17 \mod 5 = 2 \quad \text{(because } 17 = 3 \times 5 + 2\text{)}

23 \mod 7 = 2 \quad \text{(because } 23 = 3 \times 7 + 2\text{)}

We write $a \equiv b \pmod{n}$ to mean ” $a$ and $b$ leave the same remainder when divided by $n$ .”

So $17 \equiv 2 \pmod{5}$ and $23 \equiv 2 \pmod{7}$ .

A clock is modular arithmetic with $n = 12$ . After 12, the numbers wrap around:

3 hours after 11 o’clock: $11 + 3 = 14 \equiv 2 \pmod{12}$ (2 o’clock)
50 hours from now (starting at 9): $9 + 50 = 59 \equiv 11 \pmod{12}$ (11 o’clock)

Days of the week use $\mod 7$ . If today is Monday (day 1), what day is it after 100 days? $100 \mod 7 = 2$ , so it is 2 days after Monday = Wednesday.

If $a \equiv b \pmod{n}$ and $c \equiv d \pmod{n}$ , then:

Addition: $a + c \equiv b + d \pmod{n}$
Multiplication: $a \times c \equiv b \times d \pmod{n}$
Power: $a^k \equiv b^k \pmod{n}$

These let us simplify large computations. For example, find the last digit of $7^{100}$ :

The last digit = $7^{100} \mod 10$ .

$7^1 \equiv 7$ , $7^2 \equiv 9$ , $7^3 \equiv 3$ , $7^4 \equiv 1 \pmod{10}$ .

The cycle repeats every 4. Since $100 = 25 \times 4$ , we get $7^{100} \equiv 1 \pmod{10}$ .

Last digit = 1.

graph TD
    A[Modular Arithmetic Problem] --> B{What are we finding?}
    B -->|Remainder| C[Divide and find remainder directly]
    B -->|Last digit| D[Work mod 10, find cycle pattern]
    B -->|Day of week| E[Work mod 7]
    B -->|Clock time| F[Work mod 12 or mod 24]
    D --> G[Find power cycle length]
    G --> H[Reduce exponent mod cycle length]
    H --> I[Compute small power]

Why This Works

Modular arithmetic works because remainders have consistent algebraic properties. When we add, subtract, or multiply, the remainders follow the same rules as the original numbers. This “modular consistency” is why we can reduce massive computations (like $7^{100}$ ) to tiny ones.
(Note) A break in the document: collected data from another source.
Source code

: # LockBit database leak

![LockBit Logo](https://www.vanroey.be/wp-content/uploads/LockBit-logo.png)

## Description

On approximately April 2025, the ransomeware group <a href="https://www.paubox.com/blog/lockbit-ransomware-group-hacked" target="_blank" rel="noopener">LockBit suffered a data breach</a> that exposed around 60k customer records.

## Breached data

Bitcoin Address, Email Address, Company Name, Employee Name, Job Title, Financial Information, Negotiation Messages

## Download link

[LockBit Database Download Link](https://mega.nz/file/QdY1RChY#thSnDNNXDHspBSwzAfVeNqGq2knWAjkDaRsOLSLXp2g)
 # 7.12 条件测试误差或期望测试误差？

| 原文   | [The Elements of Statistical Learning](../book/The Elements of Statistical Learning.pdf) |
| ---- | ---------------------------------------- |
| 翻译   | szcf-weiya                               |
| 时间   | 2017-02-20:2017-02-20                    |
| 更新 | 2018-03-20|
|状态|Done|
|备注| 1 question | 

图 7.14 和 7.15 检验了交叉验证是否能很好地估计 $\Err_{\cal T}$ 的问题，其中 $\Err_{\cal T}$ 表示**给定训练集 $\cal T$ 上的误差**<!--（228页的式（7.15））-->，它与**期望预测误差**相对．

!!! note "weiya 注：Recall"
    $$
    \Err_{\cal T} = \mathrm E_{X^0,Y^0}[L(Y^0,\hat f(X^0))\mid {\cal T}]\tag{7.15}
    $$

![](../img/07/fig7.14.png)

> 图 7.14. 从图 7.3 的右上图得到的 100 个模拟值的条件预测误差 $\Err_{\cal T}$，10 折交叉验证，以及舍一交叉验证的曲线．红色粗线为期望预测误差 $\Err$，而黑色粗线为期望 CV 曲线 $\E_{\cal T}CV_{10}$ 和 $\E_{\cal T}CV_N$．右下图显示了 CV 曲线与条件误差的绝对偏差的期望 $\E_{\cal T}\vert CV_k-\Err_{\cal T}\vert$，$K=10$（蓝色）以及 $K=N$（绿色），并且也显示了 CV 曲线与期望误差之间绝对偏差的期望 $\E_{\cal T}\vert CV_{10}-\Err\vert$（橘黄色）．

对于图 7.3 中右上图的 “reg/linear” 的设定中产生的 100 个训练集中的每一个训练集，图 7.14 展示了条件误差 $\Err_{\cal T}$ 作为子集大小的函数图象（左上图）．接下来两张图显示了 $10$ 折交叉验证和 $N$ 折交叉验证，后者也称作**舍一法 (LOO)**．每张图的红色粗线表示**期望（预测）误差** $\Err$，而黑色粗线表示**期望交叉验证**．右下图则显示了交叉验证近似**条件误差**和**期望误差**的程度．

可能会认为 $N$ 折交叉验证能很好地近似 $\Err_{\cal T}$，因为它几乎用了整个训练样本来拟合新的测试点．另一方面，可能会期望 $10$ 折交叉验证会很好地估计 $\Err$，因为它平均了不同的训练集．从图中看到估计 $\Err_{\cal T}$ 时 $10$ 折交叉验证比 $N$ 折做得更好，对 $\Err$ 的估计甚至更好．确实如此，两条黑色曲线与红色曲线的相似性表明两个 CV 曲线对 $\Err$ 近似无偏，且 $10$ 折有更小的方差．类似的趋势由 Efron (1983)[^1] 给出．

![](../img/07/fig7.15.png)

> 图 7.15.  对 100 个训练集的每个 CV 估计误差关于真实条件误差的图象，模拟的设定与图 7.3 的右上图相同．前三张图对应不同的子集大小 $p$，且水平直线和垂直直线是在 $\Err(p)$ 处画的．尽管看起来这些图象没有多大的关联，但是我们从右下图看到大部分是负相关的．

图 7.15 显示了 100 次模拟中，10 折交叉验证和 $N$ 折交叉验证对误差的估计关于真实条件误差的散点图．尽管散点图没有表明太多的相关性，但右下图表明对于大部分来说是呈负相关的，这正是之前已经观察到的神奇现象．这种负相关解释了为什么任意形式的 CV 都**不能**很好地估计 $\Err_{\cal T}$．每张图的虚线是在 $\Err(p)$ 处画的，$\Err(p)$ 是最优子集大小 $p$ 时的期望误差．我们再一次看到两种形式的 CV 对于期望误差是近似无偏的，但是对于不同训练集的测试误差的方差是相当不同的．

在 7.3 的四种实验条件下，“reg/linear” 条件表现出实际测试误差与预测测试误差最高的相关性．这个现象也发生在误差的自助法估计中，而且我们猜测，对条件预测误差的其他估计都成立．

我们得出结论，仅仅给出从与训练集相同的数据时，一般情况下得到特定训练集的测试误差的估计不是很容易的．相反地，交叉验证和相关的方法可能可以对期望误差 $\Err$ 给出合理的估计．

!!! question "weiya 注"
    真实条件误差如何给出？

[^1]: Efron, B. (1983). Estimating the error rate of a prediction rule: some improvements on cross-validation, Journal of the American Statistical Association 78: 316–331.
JEE Main frequently asks “find the remainder when $x$ is divided by $y$ ” type questions. The trick is always to find the cycle pattern first, then reduce the exponent. Last two digits problems use $\mod 100$ ; last digit problems use $\mod 10$ .

Alternative Method

For finding remainders of polynomials divided by $(x - a)$ , use the Remainder Theorem: the remainder when $f(x)$ is divided by $(x - a)$ equals $f(a)$ .

Example: Remainder when $x^3 - 2x + 1$ is divided by $(x - 3)$ : $f(3) = 27 - 6 + 1 = 22$ . So the remainder is 22.

Common Mistake

Students try to compute $7^{100}$ directly and then find the remainder. This is impossible without a calculator. The whole point of modular arithmetic is to reduce FIRST, then compute. Find the cycle pattern of remainders (like $7, 9, 3, 1$ repeating for $\mod 10$ ), then use the pattern to jump to the answer. Always reduce before computing, never after.